IX. Mix the HCN with excess of alkali, add cobalt chloride and tartaric acid: on exposure to air a deep brown-red colour will be produced. (C. D. Braun, loc. cit.).

X. If to a solution of HCN, potash be added in excess, and then a little very finely pulverised, or precipitated, mercuric oxide, the latter will dissolve. Mercuric oxide is soluble in alkaline fluids only in presence of HCN. (Fresenius, Qual. Anal.).

XI. “With peroxide of hydrogen, natural blood gives effervescence from escape of oxygen, but no discoloration. Blood containing HCN gives a brown colour, the spectroscopic bands disappearing, and no effervescence.” (SchÖnbein.) HÆmatocrystallin, the colouring matter of the blood corpuscles, combines, in fact, with HCN, giving a dark coloured compound which appears to be crystallizable and definite in composition (Hoppe Seyler), does not act as a carrier of oxygen like the natural hÆmatocrystallin, and possesses a distinct spectrum (see Thudichum, Chem. Physiology). The blue masses in the blood described by Ralph (Journ. Microsc. Science, Oct. 24, 1866) have not been found by others.

XII. Mercurous nitrate gives at once with HCN solutions, a black deposit of metallic mercury, and a solution of mercuric cyanide. With calomel, a similar reaction takes place according to Allen, but I have found that the solution is not deodorized even by large excess of calomel, the odour becoming stronger and more pungent than the original HCN. On evaporating, mercuric chloride is left. Probably some cyanogen chloride is formed. The odour is so much intensified that it might be of use as a test. In view of the possible administration of calomel, the reaction is interesting.

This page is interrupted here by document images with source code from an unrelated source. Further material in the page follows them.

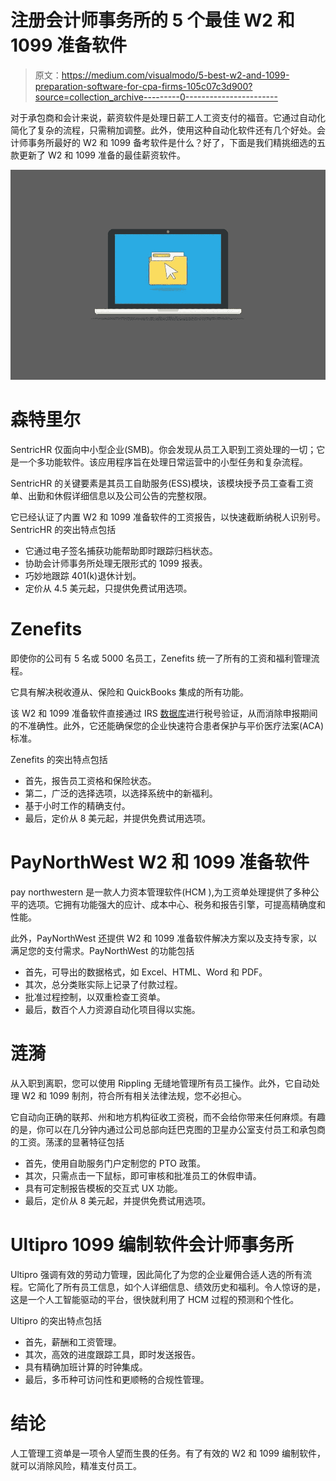 # 注册会计师事务所的 5 个最佳 W2 和 1099 准备软件

> 原文：<https://medium.com/visualmodo/5-best-w2-and-1099-preparation-software-for-cpa-firms-105c07c3d900?source=collection_archive---------0----------------------->

对于承包商和会计来说，薪资软件是处理日薪工人工资支付的福音。它通过自动化简化了复杂的流程，只需稍加调整。此外，使用这种自动化软件还有几个好处。会计师事务所最好的 W2 和 1099 备考软件是什么？好了，下面是我们精挑细选的五款更新了 W2 和 1099 准备的最佳薪资软件。

![](img/4ab0799a0a659da9905d6594a6fbc329.png)

# 森特里尔

SentricHR 仅面向中小型企业(SMB)。你会发现从员工入职到工资处理的一切；它是一个多功能软件。该应用程序旨在处理日常运营中的小型任务和复杂流程。

SentricHR 的关键要素是其员工自助服务(ESS)模块，该模块授予员工查看工资单、出勤和休假详细信息以及公司公告的完整权限。

它已经认证了内置 W2 和 1099 准备软件的工资报告，以快速截断纳税人识别号。SentricHR 的突出特点包括

*   它通过电子签名捕获功能帮助即时跟踪归档状态。
*   协助会计师事务所处理无限形式的 1099 报表。
*   巧妙地跟踪 401(k)退休计划。
*   定价从 4.5 美元起，只提供免费试用选项。

# Zenefits

即使你的公司有 5 名或 5000 名员工，Zenefits 统一了所有的工资和福利管理流程。

它具有解决税收遵从、保险和 QuickBooks 集成的所有功能。

该 W2 和 1099 准备软件直接通过 IRS [数据库](https://visualmodo.com/components-of-a-social-media-report/)进行税号验证，从而消除申报期间的不准确性。此外，它还能确保您的企业快速符合患者保护与平价医疗法案(ACA)标准。

Zenefits 的突出特点包括

*   首先，报告员工资格和保险状态。
*   第二，广泛的选择选项，以选择系统中的新福利。
*   基于小时工作的精确支付。
*   最后，定价从 8 美元起，并提供免费试用选项。

# PayNorthWest W2 和 1099 准备软件

pay northwestern 是一款人力资本管理软件(HCM ),为工资单处理提供了多种公平的选项。它拥有功能强大的应计、成本中心、税务和报告引擎，可提高精确度和性能。

此外，PayNorthWest 还提供 W2 和 1099 准备软件解决方案以及支持专家，以满足您的支付需求。PayNorthWest 的功能包括

*   首先，可导出的数据格式，如 Excel、HTML、Word 和 PDF。
*   其次，总分类账实际上记录了付款过程。
*   批准过程控制，以双重检查工资单。
*   最后，数百个人力资源自动化项目得以实施。

# 涟漪

从入职到离职，您可以使用 Rippling 无缝地管理所有员工操作。此外，它自动处理 W2 和 1099 制剂，符合所有相关法律法规，您不必担心。

它自动向正确的联邦、州和地方机构征收工资税，而不会给你带来任何麻烦。有趣的是，你可以在几分钟内通过公司总部向廷巴克图的卫星办公室支付员工和承包商的工资。荡漾的显著特征包括

*   首先，使用自助服务门户定制您的 PTO 政策。
*   其次，只需点击一下鼠标，即可审核和批准员工的休假申请。
*   具有可定制报告模板的交互式 UX 功能。
*   最后，定价从 8 美元起，并提供免费试用选项。

# Ultipro 1099 编制软件会计师事务所

Ultipro 强调有效的劳动力管理，因此简化了为您的企业雇佣合适人选的所有流程。它简化了所有员工信息，如个人详细信息、绩效历史和福利。令人惊讶的是，这是一个人工智能驱动的平台，很快就利用了 HCM 过程的预测和个性化。

Ultipro 的突出特点包括

*   首先，薪酬和工资管理。
*   其次，高效的进度跟踪工具，即时发送报告。
*   具有精确加班计算的时钟集成。
*   最后，多币种可访问性和更顺畅的合规性管理。

# 结论

人工管理工资单是一项令人望而生畏的任务。有了有效的 W2 和 1099 编制软件，就可以消除风险，精准支付员工。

Of course it will not be necessary to employ all these methods. The odour, and the silver, Prussian blue, and “sulphur” tests will be sufficient. I would suggest a form of apparatus by which all the latter could be obtained from the original substance without distillation in a retort.

A shallow beaker or glass jar is closed by an india-rubber stopper, through two holes in which are passed glass rods ending in glass spoon bowls bent at right angles, so as to be horizontal when mounted. The bowls should be one inch in diameter, and will have to be specially made. In the first bowl a few drops of silver nitrate are placed, in the second a little potash. The apparatus is put in a warm place for six or eight hours, then the two rods are removed, a third rod substituted, its bowl containing a drop or two of yellow ammonium sulphide, the other hole plugged, and the apparatus put back in the warm place for two or three hours more. The first bowl will have the silver cyanide, the second should be treated with ferric and ferrous salt and hydrochloric acid for Prussian blue (vide), the third evaporated and ferric chloride added for the sulphocyanide test. This arrangement prevents loss of HCN by volatilization, and also, with a little care, avoids any danger of the reagent dropping back into the solution. The three rods cannot safely be placed in together, as the sulphide vapour would blacken the silver.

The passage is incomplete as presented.